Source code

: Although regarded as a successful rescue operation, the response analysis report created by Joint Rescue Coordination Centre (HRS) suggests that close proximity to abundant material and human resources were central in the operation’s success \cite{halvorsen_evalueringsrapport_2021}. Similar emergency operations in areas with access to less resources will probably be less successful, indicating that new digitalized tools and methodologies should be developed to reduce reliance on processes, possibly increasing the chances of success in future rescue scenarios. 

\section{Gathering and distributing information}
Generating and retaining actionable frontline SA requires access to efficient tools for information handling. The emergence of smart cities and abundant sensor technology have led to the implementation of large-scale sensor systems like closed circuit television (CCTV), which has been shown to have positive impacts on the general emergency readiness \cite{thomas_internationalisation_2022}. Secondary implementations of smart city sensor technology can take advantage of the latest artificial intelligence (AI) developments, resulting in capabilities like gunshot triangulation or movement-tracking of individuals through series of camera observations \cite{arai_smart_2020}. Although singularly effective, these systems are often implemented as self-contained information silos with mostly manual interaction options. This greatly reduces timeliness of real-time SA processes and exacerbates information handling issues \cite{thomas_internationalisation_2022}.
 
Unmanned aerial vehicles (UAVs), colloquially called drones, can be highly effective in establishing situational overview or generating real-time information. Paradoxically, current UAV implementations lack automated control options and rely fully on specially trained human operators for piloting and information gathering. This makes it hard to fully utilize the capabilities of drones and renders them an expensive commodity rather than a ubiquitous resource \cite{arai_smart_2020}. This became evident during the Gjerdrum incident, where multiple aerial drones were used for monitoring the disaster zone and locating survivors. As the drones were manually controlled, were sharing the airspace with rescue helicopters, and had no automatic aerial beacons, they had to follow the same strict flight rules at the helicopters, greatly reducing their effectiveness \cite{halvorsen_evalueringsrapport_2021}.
━━━━
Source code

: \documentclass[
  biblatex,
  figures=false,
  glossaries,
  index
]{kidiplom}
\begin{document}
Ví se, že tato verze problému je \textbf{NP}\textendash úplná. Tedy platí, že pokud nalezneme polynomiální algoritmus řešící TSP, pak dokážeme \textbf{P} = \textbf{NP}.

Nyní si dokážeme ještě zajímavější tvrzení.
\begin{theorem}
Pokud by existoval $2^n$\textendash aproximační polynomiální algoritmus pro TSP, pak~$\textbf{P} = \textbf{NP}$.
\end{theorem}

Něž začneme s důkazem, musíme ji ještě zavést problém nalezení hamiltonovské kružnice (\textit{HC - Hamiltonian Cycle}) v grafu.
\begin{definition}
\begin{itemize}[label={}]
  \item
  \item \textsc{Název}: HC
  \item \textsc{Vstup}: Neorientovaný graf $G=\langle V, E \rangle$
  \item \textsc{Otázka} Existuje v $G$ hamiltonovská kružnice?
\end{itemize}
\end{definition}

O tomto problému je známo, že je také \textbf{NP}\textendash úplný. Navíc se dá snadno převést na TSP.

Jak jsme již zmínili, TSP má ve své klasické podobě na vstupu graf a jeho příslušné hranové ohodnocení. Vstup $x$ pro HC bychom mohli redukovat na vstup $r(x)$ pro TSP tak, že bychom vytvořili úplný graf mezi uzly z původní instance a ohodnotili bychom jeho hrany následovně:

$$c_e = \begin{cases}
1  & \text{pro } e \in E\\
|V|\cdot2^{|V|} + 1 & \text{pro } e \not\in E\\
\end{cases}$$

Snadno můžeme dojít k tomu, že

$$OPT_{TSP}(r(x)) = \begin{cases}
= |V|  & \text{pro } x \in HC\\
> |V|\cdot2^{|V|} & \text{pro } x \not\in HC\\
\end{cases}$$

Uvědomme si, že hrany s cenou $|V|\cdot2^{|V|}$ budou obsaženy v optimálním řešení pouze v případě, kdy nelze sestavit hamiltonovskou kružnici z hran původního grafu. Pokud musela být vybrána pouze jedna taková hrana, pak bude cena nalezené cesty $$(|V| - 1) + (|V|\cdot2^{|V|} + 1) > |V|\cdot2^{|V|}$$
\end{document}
━━━━
WHAT TO WORK ON - All lines of the listing holding the string "problému" must be returned, copied as they stand.

ANSWER FOR THE TASK -
Ví se, že tato verze problému je \textbf{NP}\textendash úplná. Tedy platí, že pokud nalezneme polynomiální algoritmus řešící TSP, pak dokážeme \textbf{P} = \textbf{NP}.
O tomto problému je známo, že je také \textbf{NP}\textendash úplný. Navíc se dá snadno převést na TSP.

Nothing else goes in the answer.